I've Moved from Israel to Poland!

Well, technically speaking, my server, athena has moved its DNS listing from athena.gentoo.org.il (Israel) to athena.gentoo.ltd.pl (Poland). This occured because apparently the "Israili society for Free Open Source Software," which had registered gentoo.org.il, originally as a site to host a discussion board and support for users of the Gentoo Linux distribution, had apparently not gotten off the ground, and had donated their DNS listing to the FreeDNS pool at freedns.afraid.org, but that domain was now expiring or changing hands, so it was leaving the pool I've had to move before. Over the past year-and-a-half, I've been at: As you can see, my method of chosing names has typically been to search for something with "gentoo" in it, and then add the hostname "athena" to the beginning of it.
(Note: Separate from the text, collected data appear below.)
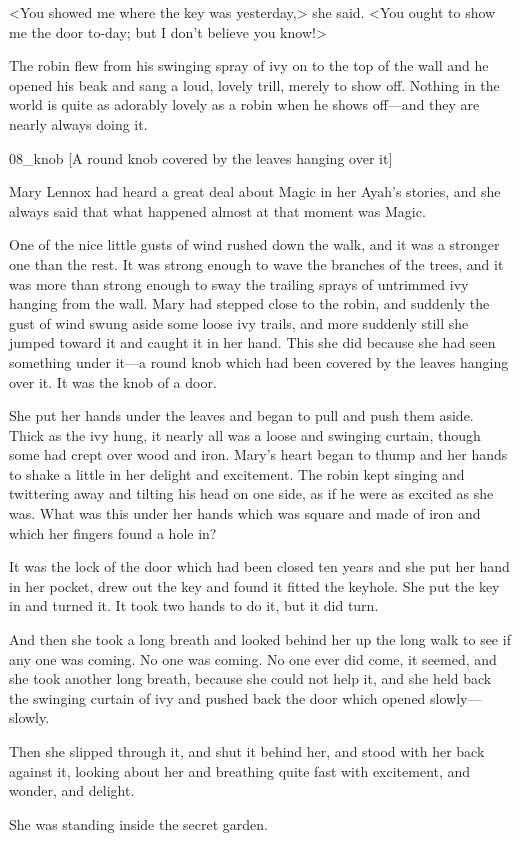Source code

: <You showed me where the key was yesterday,> she said. <You ought to show me the door to-day; but I don't believe you know!>

The robin flew from his swinging spray of ivy on to the top of the wall and he opened his beak and sang a loud, lovely trill, merely to show off. Nothing in the world is quite as adorably lovely as a robin when he shows off—and they are nearly always doing it.

\begin{colorbigpic}
	[\basicscale]
	{08_knob}
	[A round knob covered by the leaves hanging over it]
\end{colorbigpic}

Mary Lennox had heard a great deal about Magic in her Ayah's stories, and she always said that what happened almost at that moment was Magic.

One of the nice little gusts of wind rushed down the walk, and it was a stronger one than the rest. It was strong enough to wave the branches of the trees, and it was more than strong enough to sway the trailing sprays of untrimmed ivy hanging from the wall. Mary had stepped close to the robin, and suddenly the gust of wind swung aside some loose ivy trails, and more suddenly still she jumped toward it and caught it in her hand. This she did because she had seen something under it—a round knob which had been covered by the leaves hanging over it. It was the knob of a door.



She put her hands under the leaves and began to pull and push them aside. Thick as the ivy hung, it nearly all was a loose and swinging curtain, though some had crept over wood and iron. Mary's heart began to thump and her hands to shake a little in her delight and excitement. The robin kept singing and twittering away and tilting his head on one side, as if he were as excited as she was. What was this under her hands which was square and made of iron and which her fingers found a hole in?

It was the lock of the door which had been closed ten years and she put her hand in her pocket, drew out the key and found it fitted the keyhole. She put the key in and turned it. It took two hands to do it, but it did turn.

And then she took a long breath and looked behind her up the long walk to see if any one was coming. No one was coming. No one ever did come, it seemed, and she took another long breath, because she could not help it, and she held back the swinging curtain of ivy and pushed back the door which opened slowly—slowly.

Then she slipped through it, and shut it behind her, and stood with her back against it, looking about her and breathing quite fast with excitement, and wonder, and delight.

She was standing inside the secret garden.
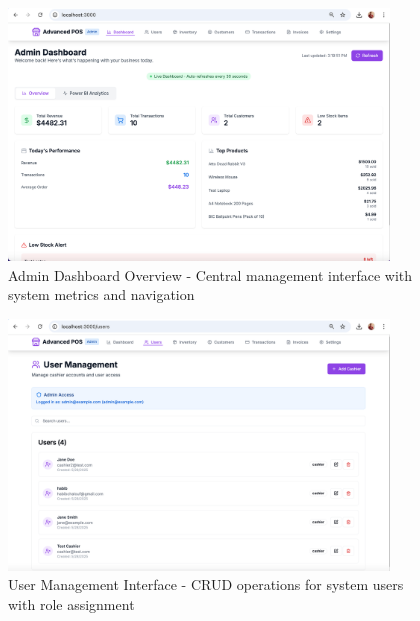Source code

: \begin{figure}[H]
  \centering
  \includegraphics[width=0.9\textwidth]{working app screenshots/adminpanel.png}
  \caption{Admin Dashboard Overview - Central management interface with system metrics and navigation}
  \label{fig:adminpanel}
\end{figure}

\begin{figure}[H]
  \centering
  \includegraphics[width=0.9\textwidth]{working app screenshots/usermanagement.png}
  \caption{User Management Interface - CRUD operations for system users with role assignment}
  \label{fig:usermanagement}
\end{figure}

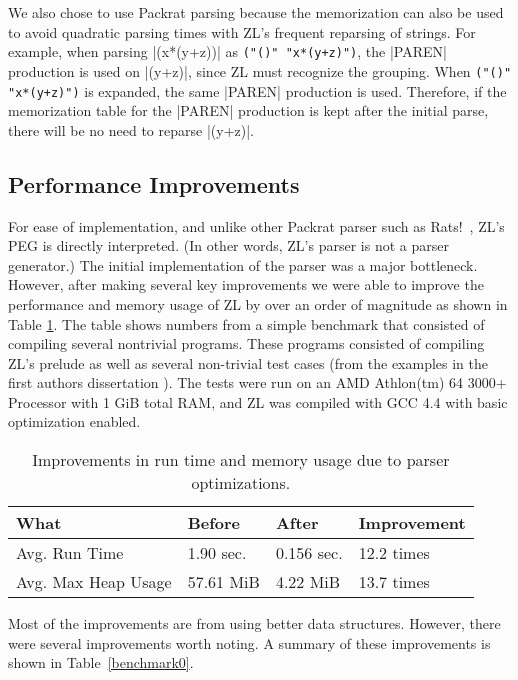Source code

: We also chose to use Packrat parsing because the memorization can also
be used to avoid quadratic parsing times with ZL's frequent reparsing
of strings.  For example, when parsing |(x*(y+z))| as
\verb|("()" "x*(y+z)")|, the |PAREN| production is used on |(y+z)|,
since ZL must recognize the grouping.  When \verb|("()" "x*(y+z)")| is
expanded, the same |PAREN| production is used.  Therefore, if the
memorization table for the |PAREN| production is kept after the initial
parse, there will be no need to reparse |(y+z)|.

\subsection{Performance Improvements}

For ease of implementation, and unlike other Packrat parser such as
Rats!~\cite{peg-grimm}, ZL's PEG is directly interpreted.  (In other
words, ZL's parser is not a parser generator.)  The initial
implementation of the parser was a major bottleneck.  However, after
making several key improvements we were able to improve the
performance and memory usage of ZL by over an order of magnitude as
shown in Table \ref{benchmark}.  The table shows numbers from a simple
benchmark that consisted of compiling several nontrivial programs.
These programs consisted of compiling ZL's prelude as well as several
non-trivial test cases (from the examples in the first authors
dissertation \cite{abi-diss}). The tests were
run on an AMD Athlon(tm) 64 3000+ Processor with 1 GiB total RAM, and
ZL was compiled with GCC 4.4 with basic optimization enabled.

\begin{table}
\UndefineShortVerb{\|}
\begin{center}
\begin{tabular}{|l||l|l||l|}
\hline
What & Before & After & Improvement \\
\hline
\hline
Avg. Run Time & 1.90 sec. & 0.156 sec. & 12.2 times \\
\hline
Avg. Max Heap Usage & 57.61 MiB & 4.22 MiB & 13.7 times \\
\hline
\end{tabular}
\end{center}
\DefineShortVerb{\|}
\caption{Improvements in run time and memory usage due to parser optimizations.}
\label{benchmark}
\end{table}

Most of the improvements are from using better data structures.
However, there were several improvements worth noting.  A summary of
these improvements is shown in Table~\ref{benchmark0}.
Changing domains for me involves the following:
  • Setting up a new DNS entry with the domain server
  • Changing the update URL in the cron script that updates the listing whenever my IP address changes
  • Updating the PuTTY saved sessions on Windows boxes that I use to access Athena via SSH from outside the home network.
  • Updating the links in my blog templates that point to Athena
  • Updating all the links in all of my blog posts that point to content hosted on Athana (mostly pictures)--this one is time-consuming, and has the unfortunate side-effect of re-shuffling my blogs' RSS and Atom feeds.
It's those last two that are the problem. So, why do I put myself through this? It's getting to be pretty inconvenient to have to change all of this every few months in order to keep my links to hosted pictures unbroken. I know one thing I could do would be to pick a more stable domain to subdomain off of. Free DNS entries with "gentoo" in them tend to be unreliable for piggy-backing off of because they tend to belong to failed websites that are simply waiting for their registrations to expire. If I were to choose something more stable, it would last longer, and I wouldn't have to change all of the time. But I like having "gentoo" prominently in the name. It's part of Athena's identity: Gentoo is what makes her tick. I could register my own domain name, of course. It's something I've considered, and something I will probably end up doing eventually. Part of my reluctance is the fact that hacked-up, free DNS is very much in the spirit of Linux, especially Gentoo, which is geared toward customization and tweaking. Yep, I'm just another one of those free software hippies.